Begitu Hayu selesai berbicara, pintu pagar terbuka dengan sendirinya. Security yang berjaga melihat dari CCTV bahwa nona rumah sedang berdiri di depan. Dia merasa tak enak kalau tidak membukakan pagar, sekalipun Hayu belum memencet belnya. 

"Non Hayu. Mas Aksa. Silakan masuk," kata si security dengan ramah. 

Itu membuat Hayu harus menarik napas panjang lagi sembari membuang pandangan. Dia malah tidak ingin mengajak Aksa bertamu. Lagipula mama dan papa masih di rumah eyang. Tak enak rasanya jika mereka berduaan saja.

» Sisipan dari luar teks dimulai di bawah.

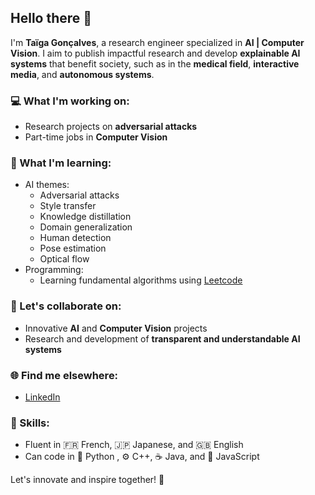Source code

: ## Hello there 👋

I'm **Taïga Gonçalves**, a research engineer specialized in **AI | Computer Vision**.
I aim to publish impactful research and develop **explainable AI systems** that benefit society, such as in the **medical field**, **interactive media**, and **autonomous systems**.

### 💻 What I'm working on:

- Research projects on **adversarial attacks**
- Part-time jobs in **Computer Vision**

### 🧠 What I'm learning:

- AI themes:
  - Adversarial attacks
  - Style transfer
  - Knowledge distillation
  - Domain generalization
  - Human detection
  - Pose estimation
  - Optical flow
- Programming:
  - Learning fundamental algorithms using [Leetcode](https://leetcode.com/u/tgoncalv/)

### 🤝 Let's collaborate on:

- Innovative **AI** and **Computer Vision** projects
- Research and development of **transparent and understandable AI systems**

### 🌐 Find me elsewhere:

- [LinkedIn](https://www.linkedin.com/in/taigagoncalves/)

### 🌟 Skills:

- Fluent in 🇫🇷 French, 🇯🇵 Japanese, and 🇬🇧 English
- Can code in 🐍 Python , ⚙️ C++, ☕ Java, and 📜 JavaScript

Let's innovate and inspire together! 🚀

"Eh iya, Pak. Nih!" Aksa melempar kunci agar si security memasukkan mobilnya ke halaman.

Hayu meninggalkan Aksa begitu saja, lalu memencet bel rumah. Tak lama pintu terbuka. Tampaklah si Bibik menyambut kedatangan mereka. 

"Non. Mas Aksa." Bibik menyapa lalu bergegas ke dalam untuk membuatkan minuman. 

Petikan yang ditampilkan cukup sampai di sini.